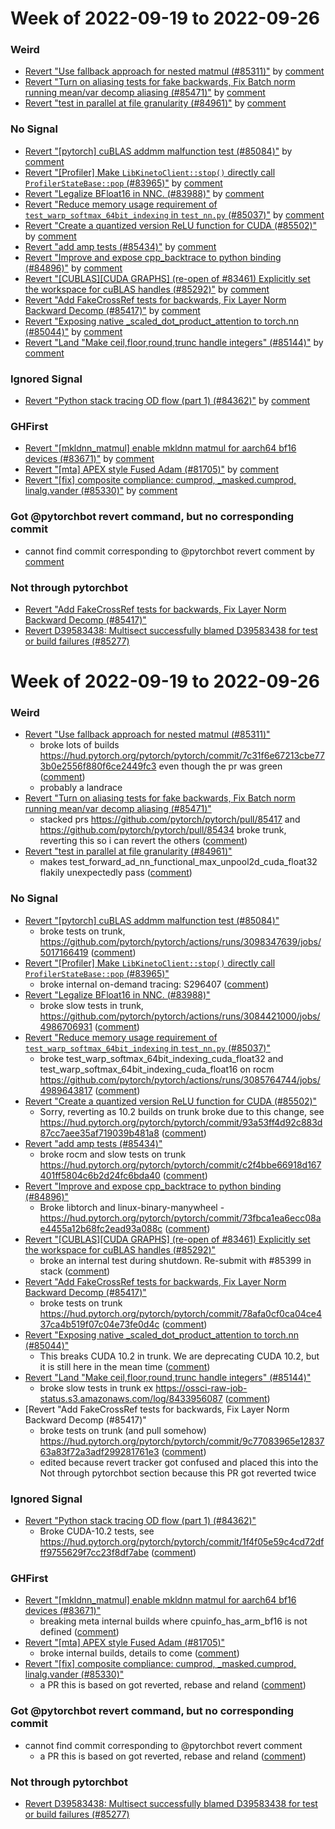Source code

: # Week of 2022-09-19 to 2022-09-26

### Weird

- [Revert "Use fallback approach for nested matmul (#85311)"](https://github.com/pytorch/pytorch/commit/caa0ab557dd10e04ca413c1508f76ec8ae5adea3) by [comment](https://github.com/pytorch/pytorch/pull/85311#issuecomment-1254315069)
- [Revert "Turn on aliasing tests for fake backwards, Fix Batch norm running mean/var decomp aliasing (#85471)"](https://github.com/pytorch/pytorch/commit/3b195fd33e5149daac89fff5e9f9336cdafe004d) by [comment](https://github.com/pytorch/pytorch/pull/85471#issuecomment-1256457874)
- [Revert "test in parallel at file granularity (#84961)"](https://github.com/pytorch/pytorch/commit/3dce26635f1bbab4bc96801e3cfd7ce728ba78b9) by [comment](https://github.com/pytorch/pytorch/pull/84961#issuecomment-1254186492)

### No Signal

- [Revert "[pytorch] cuBLAS addmm malfunction test (#85084)"](https://github.com/pytorch/pytorch/commit/2fb820455cc7b6d8f67e303098ffbcf4aac791f8) by [comment](https://github.com/pytorch/pytorch/pull/85084#issuecomment-1253972033)
- [Revert "[Profiler] Make `LibKinetoClient::stop()` directly call `ProfilerStateBase::pop` (#83965)"](https://github.com/pytorch/pytorch/commit/f0a084f3db544ec7db2f56d29ad9dcaa4619bf5a) by [comment](https://github.com/pytorch/pytorch/pull/83965#issuecomment-1255639872)
- [Revert "Legalize BFloat16 in NNC. (#83988)"](https://github.com/pytorch/pytorch/commit/6ed90379a848e1ff1422fb906253e38683c25c90) by [comment](https://github.com/pytorch/pytorch/pull/83988#issuecomment-1251518434)
- [Revert "Reduce memory usage requirement of `test_warp_softmax_64bit_indexing` in `test_nn.py` (#85037)"](https://github.com/pytorch/pytorch/commit/53fdd60635710a7a9f1c2a3eb1115f51b1247e94) by [comment](https://github.com/pytorch/pytorch/pull/85037#issuecomment-1251695869)
- [Revert "Create a quantized version ReLU function for CUDA (#85502)"](https://github.com/pytorch/pytorch/commit/41be45f0f4c6db2755be907db4f4a1665fe312e0) by [comment](https://github.com/pytorch/pytorch/pull/85502#issuecomment-1256958717)
- [Revert "add amp tests (#85434)"](https://github.com/pytorch/pytorch/commit/eb570ab7d0fd5df88fccf90cdadc581c722d20ef) by [comment](https://github.com/pytorch/pytorch/pull/85434#issuecomment-1256460688)
- [Revert "Improve and expose cpp_backtrace to python binding (#84896)"](https://github.com/pytorch/pytorch/commit/3122a96ee45507e8d33f265410222e69cc66677a) by [comment](https://github.com/pytorch/pytorch/pull/84896#issuecomment-1253150645)
- [Revert "[CUBLAS][CUDA GRAPHS] (re-open of #83461) Explicitly set the workspace for cuBLAS handles (#85292)"](https://github.com/pytorch/pytorch/commit/0ac6311356d21d052d2ca070b6f81706339deafb) by [comment](https://github.com/pytorch/pytorch/pull/85292#issuecomment-1254041013)
- [Revert "Add FakeCrossRef tests for backwards, Fix Layer Norm Backward Decomp (#85417)"](https://github.com/pytorch/pytorch/commit/d10de31cc833f1defa2cb64fef3c27f657a3dee2) by [comment](https://github.com/pytorch/pytorch/pull/85417#issuecomment-1256463953)
- [Revert "Exposing native _scaled_dot_product_attention to torch.nn (#85044)"](https://github.com/pytorch/pytorch/commit/a3dc338ee1b30aa1f59f36b3ba4c98d6a30a8600) by [comment](https://github.com/pytorch/pytorch/pull/85044#issuecomment-1253381129)
- [Revert "Land "Make ceil,floor,round,trunc handle integers" (#85144)"](https://github.com/pytorch/pytorch/commit/7234eb06f73f0e2c0aaa02727aee4afb5300ff1a) by [comment](https://github.com/pytorch/pytorch/pull/85144#issuecomment-1251408219)

### Ignored Signal

- [Revert "Python stack tracing OD flow (part 1) (#84362)"](https://github.com/pytorch/pytorch/commit/35088f283e5a93c6775e65e19d34093bdfb101e1) by [comment](https://github.com/pytorch/pytorch/pull/84362#issuecomment-1251797371)

### GHFirst

- [Revert "[mkldnn_matmul] enable mkldnn matmul for aarch64 bf16 devices (#83671)"](https://github.com/pytorch/pytorch/commit/2e883d4655ce4ad85b1a2af5cf9908c0032549c5) by [comment](https://github.com/pytorch/pytorch/pull/83671#issuecomment-1256263353)
- [Revert "[mta] APEX style Fused Adam (#81705)"](https://github.com/pytorch/pytorch/commit/e505360eb8c21d713180d3e71add0513cb201581) by [comment](https://github.com/pytorch/pytorch/pull/81705#issuecomment-1255465796)
- [Revert "[fix] composite compliance: cumprod, _masked.cumprod, linalg.vander (#85330)"](https://github.com/pytorch/pytorch/commit/0217a8d049ec54d303ef39776cf28bc80954b8e1) by [comment](https://github.com/pytorch/pytorch/pull/85330#issuecomment-1254043376)

### Got @pytorchbot revert command, but no corresponding commit

- cannot find commit corresponding to @pytorchbot revert comment by [comment](https://github.com/pytorch/pytorch/pull/81969#issuecomment-1254056739)

### Not through pytorchbot

- [Revert "Add FakeCrossRef tests for backwards, Fix Layer Norm Backward Decomp (#85417)"](https://github.com/pytorch/pytorch/commit/5043457a8ed07e06961c3b92579b856ed2bc9f6f)
- [Revert D39583438: Multisect successfully blamed D39583438 for test or build failures (#85277)](https://github.com/pytorch/pytorch/commit/86d8c61c7c122ede1628f967277073231f92c744)
# Week of 2022-09-19 to 2022-09-26

### Weird

- [Revert "Use fallback approach for nested matmul (#85311)"](https://github.com/pytorch/pytorch/commit/caa0ab557dd10e04ca413c1508f76ec8ae5adea3)
  - broke lots of builds https://hud.pytorch.org/pytorch/pytorch/commit/7c31f6e67213cbe773b0e2556f880f6ce2449fc3 even though the pr was green ([comment](https://github.com/pytorch/pytorch/pull/85311#issuecomment-1254315069))
  - probably a landrace
- [Revert "Turn on aliasing tests for fake backwards, Fix Batch norm running mean/var decomp aliasing (#85471)"](https://github.com/pytorch/pytorch/commit/3b195fd33e5149daac89fff5e9f9336cdafe004d)
  - stacked prs https://github.com/pytorch/pytorch/pull/85417 and https://github.com/pytorch/pytorch/pull/85434 broke trunk, reverting this so i can revert the others ([comment](https://github.com/pytorch/pytorch/pull/85471#issuecomment-1256457874))
- [Revert "test in parallel at file granularity (#84961)"](https://github.com/pytorch/pytorch/commit/3dce26635f1bbab4bc96801e3cfd7ce728ba78b9)
  - makes test_forward_ad_nn_functional_max_unpool2d_cuda_float32 flakily unexpectedly pass ([comment](https://github.com/pytorch/pytorch/pull/84961#issuecomment-1254186492))

### No Signal

- [Revert "[pytorch] cuBLAS addmm malfunction test (#85084)"](https://github.com/pytorch/pytorch/commit/2fb820455cc7b6d8f67e303098ffbcf4aac791f8)
  - broke tests on trunk, https://github.com/pytorch/pytorch/actions/runs/3098347639/jobs/5017166419 ([comment](https://github.com/pytorch/pytorch/pull/85084#issuecomment-1253972033))
- [Revert "[Profiler] Make `LibKinetoClient::stop()` directly call `ProfilerStateBase::pop` (#83965)"](https://github.com/pytorch/pytorch/commit/f0a084f3db544ec7db2f56d29ad9dcaa4619bf5a)
  - broke internal on-demand tracing: S296407 ([comment](https://github.com/pytorch/pytorch/pull/83965#issuecomment-1255639872))
- [Revert "Legalize BFloat16 in NNC. (#83988)"](https://github.com/pytorch/pytorch/commit/6ed90379a848e1ff1422fb906253e38683c25c90)
  - broke slow tests in trunk, https://github.com/pytorch/pytorch/actions/runs/3084421000/jobs/4986706931 ([comment](https://github.com/pytorch/pytorch/pull/83988#issuecomment-1251518434))
- [Revert "Reduce memory usage requirement of `test_warp_softmax_64bit_indexing` in `test_nn.py` (#85037)"](https://github.com/pytorch/pytorch/commit/53fdd60635710a7a9f1c2a3eb1115f51b1247e94)
  - broke test_warp_softmax_64bit_indexing_cuda_float32 and test_warp_softmax_64bit_indexing_cuda_float16 on rocm https://github.com/pytorch/pytorch/actions/runs/3085764744/jobs/4989643817 ([comment](https://github.com/pytorch/pytorch/pull/85037#issuecomment-1251695869))
- [Revert "Create a quantized version ReLU function for CUDA (#85502)"](https://github.com/pytorch/pytorch/commit/41be45f0f4c6db2755be907db4f4a1665fe312e0)
  - Sorry, reverting as 10.2 builds on trunk broke due to this change, see https://hud.pytorch.org/pytorch/pytorch/commit/93a53ff4d92c883d87cc7aee35af719039b481a8 ([comment](https://github.com/pytorch/pytorch/pull/85502#issuecomment-1256958717))
- [Revert "add amp tests (#85434)"](https://github.com/pytorch/pytorch/commit/eb570ab7d0fd5df88fccf90cdadc581c722d20ef)
  - broke rocm and slow tests on trunk https://hud.pytorch.org/pytorch/pytorch/commit/c2f4bbe66918d167401ff5804c6b2d24fc6bda40 ([comment](https://github.com/pytorch/pytorch/pull/85434#issuecomment-1256460688))
- [Revert "Improve and expose cpp_backtrace to python binding (#84896)"](https://github.com/pytorch/pytorch/commit/3122a96ee45507e8d33f265410222e69cc66677a)
  - Broke libtorch and linux-binary-manywheel - https://hud.pytorch.org/pytorch/pytorch/commit/73fbca1ea6ecc08ae4455a12b68fc2ead93a088c ([comment](https://github.com/pytorch/pytorch/pull/84896#issuecomment-1253150645))
- [Revert "[CUBLAS][CUDA GRAPHS] (re-open of #83461) Explicitly set the workspace for cuBLAS handles (#85292)"](https://github.com/pytorch/pytorch/commit/0ac6311356d21d052d2ca070b6f81706339deafb)
  - broke an internal test during shutdown. Re-submit with #85399 in stack ([comment](https://github.com/pytorch/pytorch/pull/85292#issuecomment-1254041013))
- [Revert "Add FakeCrossRef tests for backwards, Fix Layer Norm Backward Decomp (#85417)"](https://github.com/pytorch/pytorch/commit/d10de31cc833f1defa2cb64fef3c27f657a3dee2)
  - broke tests on trunk https://hud.pytorch.org/pytorch/pytorch/commit/78afa0cf0ca04ce437ca4b519f07c04e73fe0d4c ([comment](https://github.com/pytorch/pytorch/pull/85417#issuecomment-1256463953))
- [Revert "Exposing native _scaled_dot_product_attention to torch.nn (#85044)"](https://github.com/pytorch/pytorch/commit/a3dc338ee1b30aa1f59f36b3ba4c98d6a30a8600)
  - This breaks CUDA 10.2 in trunk. We are deprecating CUDA 10.2, but it is still here in the mean time ([comment](https://github.com/pytorch/pytorch/pull/85044#issuecomment-1253381129))
- [Revert "Land "Make ceil,floor,round,trunc handle integers" (#85144)"](https://github.com/pytorch/pytorch/commit/7234eb06f73f0e2c0aaa02727aee4afb5300ff1a)
  - broke slow tests in trunk  ex https://ossci-raw-job-status.s3.amazonaws.com/log/8433956087 ([comment](https://github.com/pytorch/pytorch/pull/85144#issuecomment-1251408219))
- [Revert "Add FakeCrossRef tests for backwards, Fix Layer Norm Backward Decomp (#85417)"
  - broke tests on trunk (and pull somehow) https://hud.pytorch.org/pytorch/pytorch/commit/9c77083965e1283763a83f72a3adf299281761e3 ([comment](https://github.com/pytorch/pytorch/pull/85417#issuecomment-1255212504)) 
  - edited because revert tracker got confused and placed this into the Not through pytorchbot section because this PR got reverted twice

### Ignored Signal

- [Revert "Python stack tracing OD flow (part 1) (#84362)"](https://github.com/pytorch/pytorch/commit/35088f283e5a93c6775e65e19d34093bdfb101e1)
  - Broke CUDA-10.2 tests, see https://hud.pytorch.org/pytorch/pytorch/commit/1f4f05e59c4cd72dfff9755629f7cc23f8df7abe ([comment](https://github.com/pytorch/pytorch/pull/84362#issuecomment-1251797371))

### GHFirst

- [Revert "[mkldnn_matmul] enable mkldnn matmul for aarch64 bf16 devices (#83671)"](https://github.com/pytorch/pytorch/commit/2e883d4655ce4ad85b1a2af5cf9908c0032549c5)
  - breaking meta internal builds where cpuinfo_has_arm_bf16 is not defined ([comment](https://github.com/pytorch/pytorch/pull/83671#issuecomment-1256263353))
- [Revert "[mta] APEX style Fused Adam (#81705)"](https://github.com/pytorch/pytorch/commit/e505360eb8c21d713180d3e71add0513cb201581)
  - broke internal builds, details to come ([comment](https://github.com/pytorch/pytorch/pull/81705#issuecomment-1255465796))
- [Revert "[fix] composite compliance: cumprod, _masked.cumprod, linalg.vander (#85330)"](https://github.com/pytorch/pytorch/commit/0217a8d049ec54d303ef39776cf28bc80954b8e1)
  - a PR this is based on got reverted, rebase and reland ([comment](https://github.com/pytorch/pytorch/pull/85330#issuecomment-1254043376))

### Got @pytorchbot revert command, but no corresponding commit

- cannot find commit corresponding to @pytorchbot revert comment
  - a PR this is based on got reverted, rebase and reland ([comment](https://github.com/pytorch/pytorch/pull/81969#issuecomment-1254056739))

### Not through pytorchbot
- [Revert D39583438: Multisect successfully blamed D39583438 for test or build failures (#85277)](https://github.com/pytorch/pytorch/commit/86d8c61c7c122ede1628f967277073231f92c744)
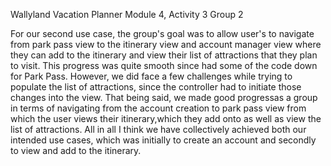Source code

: Wallyland Vacation Planner
Module 4, Activity 3
Group 2

For our second use case, the group's goal was to allow user's to navigate from
park pass view to the itinerary view and account manager view where they can add 
to the itinerary and view their list of attractions that they plan to visit. 
This progress was quite smooth since had some of the code down for Park Pass. 
However, we did face a few challenges while trying to populate the list of attractions,
since the controller had to initiate those changes into the view. That being said, 
we made good progressas a group in terms of navigating from the account creation to park pass view 
from which the user views their itinerary,which they add onto as well as view the list of attractions. 
All in all I think we have collectively achieved both our intended use cases, 
which was initially to create an account and secondly to view and add to the itinerary.

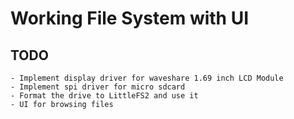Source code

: # Working File System with UI

## TODO
    - Implement display driver for waveshare 1.69 inch LCD Module
    - Implement spi driver for micro sdcard
    - Format the drive to LittleFS2 and use it
    - UI for browsing files 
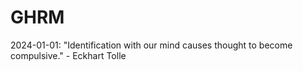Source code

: # GHRM

2024-01-01: "Identification with our mind causes thought to become compulsive." - Eckhart Tolle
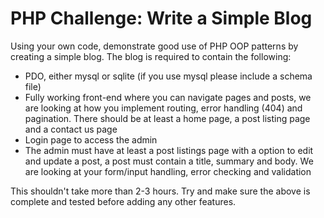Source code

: # PHP Challenge: Write a Simple Blog

Using your own code, demonstrate good use of PHP OOP patterns by creating a simple blog. The blog is required to contain the following:

- PDO, either mysql or sqlite (if you use mysql please include a schema file)
- Fully working front-end where you can navigate pages and posts, we are looking at how you implement routing, error handling (404) and pagination. There should be at least a home page, a post listing page and a contact us page
- Login page to access the admin
- The admin must have at least a post listings page with a option to edit and update a post, a post must contain a title, summary and body. We are looking at your form/input handling, error checking and validation

This shouldn't take more than 2-3 hours. Try and make sure the above is complete and tested before adding any other features.
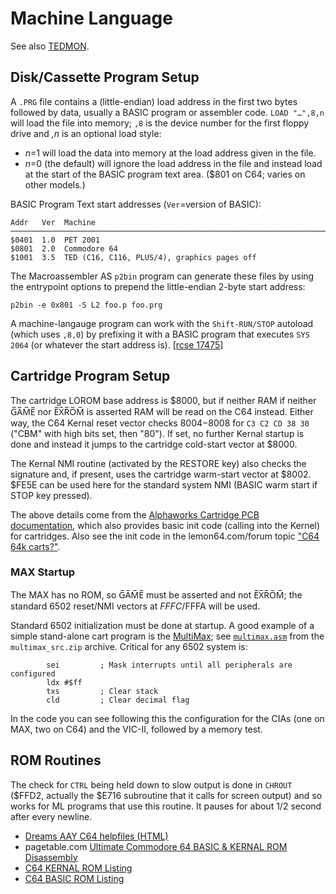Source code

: Machine Language
================

See also [TEDMON](./tedmon.md).


Disk/Cassette Program Setup
---------------------------

A `.PRG` file contains a (little-endian) load address in the first two
bytes followed by data, usually a BASIC program or assembler code. `LOAD
"…",8,n` will load the file into memory; `,8` is the device number for the
first floppy drive and _,n_ is an optional load style:
- _n_=1 will load the data into memory at the load address given in the
  file.
- _n_=0 (the default) will ignore the load address in the file and instead
  load at the start of the BASIC program text area. ($801 on C64; varies on
  other models.)

BASIC Program Text start addresses (`Ver`=version of BASIC):

    Addr   Ver  Machine
    ───────────────────────────────────────────────────────────────────────────
    $0401  1.0  PET 2001
    $0801  2.0  Commodore 64
    $1001  3.5  TED (C16, C116, PLUS/4), graphics pages off

The Macroassembler AS `p2bin` program can generate these files by using the
entrypoint options to prepend the little-endian 2-byte start address:

    p2bin -e 0x801 -S L2 foo.p foo.prg

A machine-langauge program can work with the `Shift-RUN/STOP` autoload
(which uses `,8,0`) by prefixing it with a BASIC program that executes `SYS
2064` (or whatever the start address is). [[rcse 17475]]


Cartridge Program Setup
-----------------------

The cartridge LOROM base address is $8000, but if neither RAM if
neither G̅A̅M̅E̅ nor E̅X̅R̅O̅M̅ is asserted RAM will be read on the C64
instead. Either way, the C64 Kernal reset vector checks $8004-$8008
for `C3 C2 CD 38 30` ("CBM" with high bits set, then "80"). If set, no
further Kernal startup is done and instead it jumps to the cartridge
cold-start vector at $8000.

The Kernal NMI routine (activated by the RESTORE key) also checks the
signature and, if present, uses the cartridge warm-start vector at
$8002. $FE5E can be used here for the standard system NMI (BASIC warm
start if STOP key pressed).

The above details come from the [Alphaworks Cartridge PCB
documentation][alphacart], which also provides basic init code
(calling into the Kernel) for cartridges. Also see the init code
in the lemon64.com/forum topic ["C64 64k carts?"][lemon-64kcart].

### MAX Startup

The MAX has no ROM, so G̅A̅M̅E̅ must be asserted and not E̅X̅R̅O̅M̅; the
standard 6502 reset/NMI vectors at $FFFC/$FFFA will be used.

Standard 6502 initialization must be done at startup. A good example
of a simple stand-alone cart program is the [MultiMax]; see
[`multimax.asm`](multimax.asm) from the `multimax_src.zip` archive.
Critical for any 6502 system is:

            sei         ; Mask interrupts until all peripherals are configured
            ldx #$ff
            txs         ; Clear stack
            cld         ; Clear decimal flag

In the code you can see following this the configuration for the CIAs
(one on MAX, two on C64) and the VIC-II, followed by a memory test.


ROM Routines
------------

The check for `CTRL` being held down to slow output is done in `CHROUT`
($FFD2, actually the $E716 subroutine that it calls for screen output) and
so works for ML programs that use this routine. It pauses for about 1/2
second after every newline.

- [Dreams AAY C64 helpfiles (HTML)][aay]
- pagetable.com [Ultimate Commodore 64 BASIC & KERNAL ROM Disassembly][ultdis]
- [C64 KERNAL ROM Listing][krnromma]
- [C64 BASIC ROM Listing][basromma]



<!-------------------------------------------------------------------->
[rcse 17475]: https://retrocomputing.stackexchange.com/q/17475/7208

[MultiMax]: http://www.multimax.co/download/
[alphacart]: http://swut.net/files/Alphaworks_8k_Cartridge.pdf
[lemon-64kcart]: https://www.lemon64.com/forum/viewtopic.php?t=67075

[aay]: http://unusedino.de/ec64/technical/aay/c64/
[basromma]: http://unusedino.de/ec64/technical/aay/c64/basromma.htm
[krnromma]: http://unusedino.de/ec64/technical/aay/c64/krnromma.htm
[ultdis]: https://www.pagetable.com/c64disasm/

▸ Task to carry out
Within the listing above, give again exactly every line from the line with "number for the" through the line with "The Macroassembler AS", both included, and no other line.

▸ Expected answer
"…",8,n` will load the file into memory; `,8` is the device number for the
first floppy drive and _,n_ is an optional load style:
- _n_=1 will load the data into memory at the load address given in the
  file.
- _n_=0 (the default) will ignore the load address in the file and instead
  load at the start of the BASIC program text area. ($801 on C64; varies on
  other models.)

BASIC Program Text start addresses (`Ver`=version of BASIC):

    Addr   Ver  Machine
    ───────────────────────────────────────────────────────────────────────────
    $0401  1.0  PET 2001
    $0801  2.0  Commodore 64
    $1001  3.5  TED (C16, C116, PLUS/4), graphics pages off

The Macroassembler AS `p2bin` program can generate these files by using the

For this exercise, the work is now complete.